Ninguém em casa sabia que a menina tinha problemas de amizade na escola. Sua solidão no recreio ela guardava para ela.
Claro que era segredo. Ninguém em casa sabia que a menina tinha problemas de amizade na escola. Ela evitava levar esse “problemão”, primeiro porque a mãe estava sempre às voltas com o irmão menor. O pai era inacessível a seu modo e só chegava em casa de noite. A quem recorrer? Melhor silenciar. A menina tampouco saberia explicar o que ocorria. Quase nunca era convidada para festas de aniversário. A desculpa talvez fosse porque ela morava longe e não poderia ir. O que os colegas não tiveram interesse em saber era que o fusquinha do pai estaria a postos para cruzar a cidade se fosse o caso.

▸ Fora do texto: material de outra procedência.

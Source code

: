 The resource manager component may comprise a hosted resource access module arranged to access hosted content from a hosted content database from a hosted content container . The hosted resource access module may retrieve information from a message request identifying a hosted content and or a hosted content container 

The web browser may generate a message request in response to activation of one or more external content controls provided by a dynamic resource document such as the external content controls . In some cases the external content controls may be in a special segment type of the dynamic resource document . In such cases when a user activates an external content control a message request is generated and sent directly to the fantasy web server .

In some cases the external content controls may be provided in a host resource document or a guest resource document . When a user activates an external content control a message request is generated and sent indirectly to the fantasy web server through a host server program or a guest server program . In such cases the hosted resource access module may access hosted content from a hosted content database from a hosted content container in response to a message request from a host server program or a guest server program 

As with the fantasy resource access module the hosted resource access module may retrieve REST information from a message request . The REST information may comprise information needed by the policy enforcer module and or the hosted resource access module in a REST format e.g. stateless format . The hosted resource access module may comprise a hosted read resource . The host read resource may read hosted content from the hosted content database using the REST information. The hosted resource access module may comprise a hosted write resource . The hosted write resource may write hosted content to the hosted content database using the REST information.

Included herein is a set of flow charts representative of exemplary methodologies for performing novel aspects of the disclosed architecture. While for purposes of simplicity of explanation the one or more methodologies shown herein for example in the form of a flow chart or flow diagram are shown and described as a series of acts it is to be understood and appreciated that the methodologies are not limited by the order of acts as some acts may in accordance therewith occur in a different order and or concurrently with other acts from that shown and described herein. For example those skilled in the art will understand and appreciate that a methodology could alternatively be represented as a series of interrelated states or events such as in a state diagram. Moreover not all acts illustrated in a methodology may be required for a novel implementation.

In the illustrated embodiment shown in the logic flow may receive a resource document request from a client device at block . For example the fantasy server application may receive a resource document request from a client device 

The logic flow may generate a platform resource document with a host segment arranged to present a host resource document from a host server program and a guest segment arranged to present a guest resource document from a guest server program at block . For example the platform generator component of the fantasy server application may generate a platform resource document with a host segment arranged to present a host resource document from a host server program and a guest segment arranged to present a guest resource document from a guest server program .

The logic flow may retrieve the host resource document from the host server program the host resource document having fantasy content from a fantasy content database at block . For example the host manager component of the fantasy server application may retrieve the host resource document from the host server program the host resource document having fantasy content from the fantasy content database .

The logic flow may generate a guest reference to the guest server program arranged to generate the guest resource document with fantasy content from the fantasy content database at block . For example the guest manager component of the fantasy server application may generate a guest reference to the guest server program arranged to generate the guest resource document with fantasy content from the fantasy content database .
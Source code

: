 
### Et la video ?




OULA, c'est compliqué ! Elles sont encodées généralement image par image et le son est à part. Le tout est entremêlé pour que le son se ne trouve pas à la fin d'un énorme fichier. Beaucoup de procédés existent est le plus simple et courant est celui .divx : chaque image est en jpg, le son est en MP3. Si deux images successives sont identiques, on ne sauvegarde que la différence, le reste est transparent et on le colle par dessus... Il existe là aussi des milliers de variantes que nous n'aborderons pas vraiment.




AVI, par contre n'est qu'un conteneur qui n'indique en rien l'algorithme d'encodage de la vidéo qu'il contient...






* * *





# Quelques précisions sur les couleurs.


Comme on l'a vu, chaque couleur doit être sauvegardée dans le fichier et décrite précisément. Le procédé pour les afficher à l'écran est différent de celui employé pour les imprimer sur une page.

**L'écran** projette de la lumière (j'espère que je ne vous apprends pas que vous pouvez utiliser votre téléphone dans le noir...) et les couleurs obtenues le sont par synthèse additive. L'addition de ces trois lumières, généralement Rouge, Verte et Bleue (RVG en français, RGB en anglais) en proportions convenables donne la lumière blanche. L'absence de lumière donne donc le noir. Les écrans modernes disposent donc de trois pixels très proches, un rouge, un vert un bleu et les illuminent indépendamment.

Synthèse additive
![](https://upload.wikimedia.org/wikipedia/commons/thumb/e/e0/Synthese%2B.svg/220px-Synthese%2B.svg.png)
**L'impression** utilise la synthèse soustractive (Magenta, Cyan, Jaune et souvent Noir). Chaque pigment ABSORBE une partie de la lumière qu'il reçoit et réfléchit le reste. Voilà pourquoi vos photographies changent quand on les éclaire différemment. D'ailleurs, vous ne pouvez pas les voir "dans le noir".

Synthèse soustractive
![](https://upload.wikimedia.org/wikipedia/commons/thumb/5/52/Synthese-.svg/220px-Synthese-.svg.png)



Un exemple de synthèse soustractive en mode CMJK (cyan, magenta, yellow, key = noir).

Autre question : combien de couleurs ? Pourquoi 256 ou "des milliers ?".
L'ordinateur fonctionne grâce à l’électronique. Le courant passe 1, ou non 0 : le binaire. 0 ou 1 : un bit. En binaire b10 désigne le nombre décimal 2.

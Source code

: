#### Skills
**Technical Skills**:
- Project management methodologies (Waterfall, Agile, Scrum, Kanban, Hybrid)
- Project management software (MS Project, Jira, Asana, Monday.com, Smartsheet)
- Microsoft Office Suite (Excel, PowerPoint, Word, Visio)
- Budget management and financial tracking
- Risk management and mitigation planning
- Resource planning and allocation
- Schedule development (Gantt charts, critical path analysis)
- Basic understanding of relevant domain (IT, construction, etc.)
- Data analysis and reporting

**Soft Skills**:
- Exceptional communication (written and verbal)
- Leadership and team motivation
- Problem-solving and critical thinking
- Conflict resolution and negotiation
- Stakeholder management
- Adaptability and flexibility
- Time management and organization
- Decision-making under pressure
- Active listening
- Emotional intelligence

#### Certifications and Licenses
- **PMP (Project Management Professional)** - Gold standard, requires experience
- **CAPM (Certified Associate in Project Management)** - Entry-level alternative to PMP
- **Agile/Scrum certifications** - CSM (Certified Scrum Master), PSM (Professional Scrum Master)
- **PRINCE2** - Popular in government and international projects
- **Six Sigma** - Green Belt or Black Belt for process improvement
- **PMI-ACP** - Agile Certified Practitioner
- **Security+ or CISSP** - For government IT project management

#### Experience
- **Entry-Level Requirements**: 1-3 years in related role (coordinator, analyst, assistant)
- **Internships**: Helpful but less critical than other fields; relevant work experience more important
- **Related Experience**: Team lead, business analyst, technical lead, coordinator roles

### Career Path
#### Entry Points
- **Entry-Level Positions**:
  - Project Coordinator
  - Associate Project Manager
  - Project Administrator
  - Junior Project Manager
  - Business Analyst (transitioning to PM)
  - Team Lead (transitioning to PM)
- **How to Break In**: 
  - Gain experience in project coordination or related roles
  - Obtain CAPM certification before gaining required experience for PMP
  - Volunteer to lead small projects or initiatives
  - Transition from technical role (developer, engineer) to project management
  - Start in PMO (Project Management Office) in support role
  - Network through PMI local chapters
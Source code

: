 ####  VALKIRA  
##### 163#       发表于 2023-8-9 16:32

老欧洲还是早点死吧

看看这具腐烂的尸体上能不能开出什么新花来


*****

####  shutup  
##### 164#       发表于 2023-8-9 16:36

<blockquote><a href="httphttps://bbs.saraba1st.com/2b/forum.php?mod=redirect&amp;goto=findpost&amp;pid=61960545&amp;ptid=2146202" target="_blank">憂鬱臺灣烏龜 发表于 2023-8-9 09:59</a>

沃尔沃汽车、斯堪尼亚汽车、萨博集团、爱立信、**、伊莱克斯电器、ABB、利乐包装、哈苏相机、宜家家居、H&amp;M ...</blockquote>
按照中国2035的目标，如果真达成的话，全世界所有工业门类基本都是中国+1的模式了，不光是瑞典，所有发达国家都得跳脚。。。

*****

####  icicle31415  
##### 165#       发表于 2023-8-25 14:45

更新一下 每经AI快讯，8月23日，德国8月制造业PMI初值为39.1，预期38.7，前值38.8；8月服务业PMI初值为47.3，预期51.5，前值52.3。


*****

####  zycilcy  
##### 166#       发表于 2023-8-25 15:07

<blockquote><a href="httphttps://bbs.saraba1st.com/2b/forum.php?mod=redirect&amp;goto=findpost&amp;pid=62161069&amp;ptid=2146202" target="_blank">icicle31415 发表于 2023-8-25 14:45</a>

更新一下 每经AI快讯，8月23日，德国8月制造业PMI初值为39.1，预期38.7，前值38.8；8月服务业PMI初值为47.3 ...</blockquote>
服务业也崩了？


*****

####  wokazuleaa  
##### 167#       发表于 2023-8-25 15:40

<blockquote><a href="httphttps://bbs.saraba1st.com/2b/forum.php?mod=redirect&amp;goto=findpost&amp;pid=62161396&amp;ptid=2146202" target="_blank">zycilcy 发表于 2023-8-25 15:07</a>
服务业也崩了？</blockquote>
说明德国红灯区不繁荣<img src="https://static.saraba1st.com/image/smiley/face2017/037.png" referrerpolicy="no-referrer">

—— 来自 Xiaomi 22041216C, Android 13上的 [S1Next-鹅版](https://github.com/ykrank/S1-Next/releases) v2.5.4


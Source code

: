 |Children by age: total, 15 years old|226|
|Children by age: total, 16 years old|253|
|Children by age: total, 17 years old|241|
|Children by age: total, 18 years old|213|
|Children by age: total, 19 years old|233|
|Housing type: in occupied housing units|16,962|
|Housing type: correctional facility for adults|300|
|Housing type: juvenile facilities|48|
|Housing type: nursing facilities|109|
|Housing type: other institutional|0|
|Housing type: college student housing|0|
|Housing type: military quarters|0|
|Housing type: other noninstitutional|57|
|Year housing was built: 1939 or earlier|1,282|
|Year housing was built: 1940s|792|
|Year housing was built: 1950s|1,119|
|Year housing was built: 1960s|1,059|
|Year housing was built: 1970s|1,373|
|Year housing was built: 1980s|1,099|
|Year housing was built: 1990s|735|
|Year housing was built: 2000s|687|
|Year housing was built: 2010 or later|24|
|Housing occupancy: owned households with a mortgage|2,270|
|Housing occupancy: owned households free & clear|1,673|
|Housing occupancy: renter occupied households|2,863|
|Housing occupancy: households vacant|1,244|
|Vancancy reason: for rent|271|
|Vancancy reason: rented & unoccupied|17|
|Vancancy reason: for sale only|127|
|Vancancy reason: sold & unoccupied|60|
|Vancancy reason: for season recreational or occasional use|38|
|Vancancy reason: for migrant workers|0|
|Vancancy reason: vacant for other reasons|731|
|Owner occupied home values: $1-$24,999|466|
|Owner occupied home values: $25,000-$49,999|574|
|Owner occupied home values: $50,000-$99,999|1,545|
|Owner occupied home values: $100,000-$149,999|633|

A verdade era que gostava de ficar sozinha. Nem sempre os outros entendiam seu modo de brincar. Ela gostava de fantasiar a partir da realidade. Por exemplo: tinha um monte de terra batida com árvores no meio do pátio. A menina passava o recreio inteiro ali como se tivesse sido a única sobrevivente de um naufrágio e aquele pequeno pedaço de terra fosse uma ilha. As meninas da idade dela não estavam interessadas nessa “aventura” – queriam falar de outros assuntos os quais ela não alcançava, não faziam parte do seu mundo de curiosidade.
Um dia, uma garota chegou perto dela e falou:
– Tá fazendo o que aí em cima?
– Oi, estou só aqui… lanchando.
A menina não teve coragem de dizer que brincava. Aos 12 anos não poderia mais brincar, pois não era o combinado – as pessoas deveriam agir todas do mesmo modo.
E, como já era quase uma adolescente e não mais uma criança, brincar no recreio era proibido.
Então mentiu.
Mas a mentira não serviu de nada. A garota saiu dizendo: “Que menina mais estranha. Onde já se viu subir no monte para lanchar?”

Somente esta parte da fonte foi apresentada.